Material provided:
========================================

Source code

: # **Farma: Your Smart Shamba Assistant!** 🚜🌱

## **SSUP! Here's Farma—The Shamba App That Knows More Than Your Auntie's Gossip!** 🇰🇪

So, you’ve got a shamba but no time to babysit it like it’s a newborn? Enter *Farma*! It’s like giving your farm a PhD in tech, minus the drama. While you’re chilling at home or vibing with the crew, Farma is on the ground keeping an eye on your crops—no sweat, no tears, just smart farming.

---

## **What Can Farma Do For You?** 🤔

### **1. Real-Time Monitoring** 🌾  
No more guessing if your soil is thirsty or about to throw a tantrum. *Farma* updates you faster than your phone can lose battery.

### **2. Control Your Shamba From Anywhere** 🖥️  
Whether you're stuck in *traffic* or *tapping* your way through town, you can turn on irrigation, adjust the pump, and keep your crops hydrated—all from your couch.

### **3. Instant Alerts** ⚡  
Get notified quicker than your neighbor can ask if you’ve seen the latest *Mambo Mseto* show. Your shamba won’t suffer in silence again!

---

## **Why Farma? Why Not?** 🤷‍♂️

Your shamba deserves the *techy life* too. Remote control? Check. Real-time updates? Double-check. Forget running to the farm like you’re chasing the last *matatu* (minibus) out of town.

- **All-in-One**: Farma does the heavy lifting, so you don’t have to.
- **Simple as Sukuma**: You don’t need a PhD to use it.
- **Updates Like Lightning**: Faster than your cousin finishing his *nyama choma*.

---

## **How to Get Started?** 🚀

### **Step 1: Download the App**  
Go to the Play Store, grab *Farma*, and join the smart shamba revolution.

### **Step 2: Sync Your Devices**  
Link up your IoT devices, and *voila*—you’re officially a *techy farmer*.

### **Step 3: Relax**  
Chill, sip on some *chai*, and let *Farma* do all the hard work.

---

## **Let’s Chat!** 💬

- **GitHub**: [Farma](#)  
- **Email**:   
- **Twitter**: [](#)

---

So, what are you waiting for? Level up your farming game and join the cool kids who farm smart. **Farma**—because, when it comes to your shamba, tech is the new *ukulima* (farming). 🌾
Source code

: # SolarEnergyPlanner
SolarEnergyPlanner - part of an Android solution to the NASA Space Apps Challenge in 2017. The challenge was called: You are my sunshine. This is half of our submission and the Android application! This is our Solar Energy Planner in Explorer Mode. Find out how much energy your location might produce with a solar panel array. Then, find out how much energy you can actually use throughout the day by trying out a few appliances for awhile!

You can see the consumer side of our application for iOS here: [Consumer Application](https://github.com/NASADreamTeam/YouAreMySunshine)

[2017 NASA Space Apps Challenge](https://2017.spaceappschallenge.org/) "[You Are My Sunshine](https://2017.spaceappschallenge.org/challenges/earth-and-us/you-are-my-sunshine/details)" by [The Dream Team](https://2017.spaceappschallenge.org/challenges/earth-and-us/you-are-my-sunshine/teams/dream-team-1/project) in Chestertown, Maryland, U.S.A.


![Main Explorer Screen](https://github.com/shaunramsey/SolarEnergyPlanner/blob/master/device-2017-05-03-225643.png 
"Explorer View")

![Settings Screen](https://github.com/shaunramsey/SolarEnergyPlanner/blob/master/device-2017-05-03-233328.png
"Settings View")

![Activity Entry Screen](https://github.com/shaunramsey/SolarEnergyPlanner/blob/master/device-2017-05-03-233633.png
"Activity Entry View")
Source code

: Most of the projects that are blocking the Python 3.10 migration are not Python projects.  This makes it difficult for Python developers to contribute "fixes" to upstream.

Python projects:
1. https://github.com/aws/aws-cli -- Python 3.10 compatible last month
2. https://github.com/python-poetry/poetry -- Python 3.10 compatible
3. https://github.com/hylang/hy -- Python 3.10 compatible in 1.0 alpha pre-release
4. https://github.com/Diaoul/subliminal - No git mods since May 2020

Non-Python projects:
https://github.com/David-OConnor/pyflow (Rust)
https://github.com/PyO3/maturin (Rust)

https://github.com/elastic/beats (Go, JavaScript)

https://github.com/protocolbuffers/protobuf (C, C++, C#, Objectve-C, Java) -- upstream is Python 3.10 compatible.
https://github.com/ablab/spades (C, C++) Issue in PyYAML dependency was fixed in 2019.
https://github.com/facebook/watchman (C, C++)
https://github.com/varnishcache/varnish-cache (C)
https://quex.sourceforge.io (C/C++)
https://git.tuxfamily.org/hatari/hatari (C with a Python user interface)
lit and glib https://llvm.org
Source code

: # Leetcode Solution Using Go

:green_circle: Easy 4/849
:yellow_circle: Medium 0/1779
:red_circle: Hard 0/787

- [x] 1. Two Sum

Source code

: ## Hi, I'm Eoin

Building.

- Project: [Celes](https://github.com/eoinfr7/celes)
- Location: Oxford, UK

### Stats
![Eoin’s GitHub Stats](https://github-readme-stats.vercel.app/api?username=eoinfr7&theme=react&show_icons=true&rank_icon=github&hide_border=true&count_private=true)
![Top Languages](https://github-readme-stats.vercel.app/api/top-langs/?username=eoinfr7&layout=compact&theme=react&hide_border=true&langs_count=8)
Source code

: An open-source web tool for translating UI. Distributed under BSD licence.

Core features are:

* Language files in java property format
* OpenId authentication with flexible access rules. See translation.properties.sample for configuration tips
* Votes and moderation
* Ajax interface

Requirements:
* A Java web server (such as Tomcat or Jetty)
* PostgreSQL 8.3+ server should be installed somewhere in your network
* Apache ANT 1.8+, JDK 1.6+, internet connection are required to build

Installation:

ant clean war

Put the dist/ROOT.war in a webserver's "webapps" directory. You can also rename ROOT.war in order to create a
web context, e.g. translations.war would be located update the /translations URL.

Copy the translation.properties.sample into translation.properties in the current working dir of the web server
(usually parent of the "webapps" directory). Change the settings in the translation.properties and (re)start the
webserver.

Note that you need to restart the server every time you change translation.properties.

========================================

What is required: After locating the line holding "Whether you're stuck" above, output exactly that line and every line after it through the line holding "- **Simple as". Include nothing else.

Response for this exercise:
Whether you're stuck in *traffic* or *tapping* your way through town, you can turn on irrigation, adjust the pump, and keep your crops hydrated—all from your couch.

### **3. Instant Alerts** ⚡  
Get notified quicker than your neighbor can ask if you’ve seen the latest *Mambo Mseto* show. Your shamba won’t suffer in silence again!

---

## **Why Farma? Why Not?** 🤷‍♂️

Your shamba deserves the *techy life* too. Remote control? Check. Real-time updates? Double-check. Forget running to the farm like you’re chasing the last *matatu* (minibus) out of town.

- **All-in-One**: Farma does the heavy lifting, so you don’t have to.
- **Simple as Sukuma**: You don’t need a PhD to use it.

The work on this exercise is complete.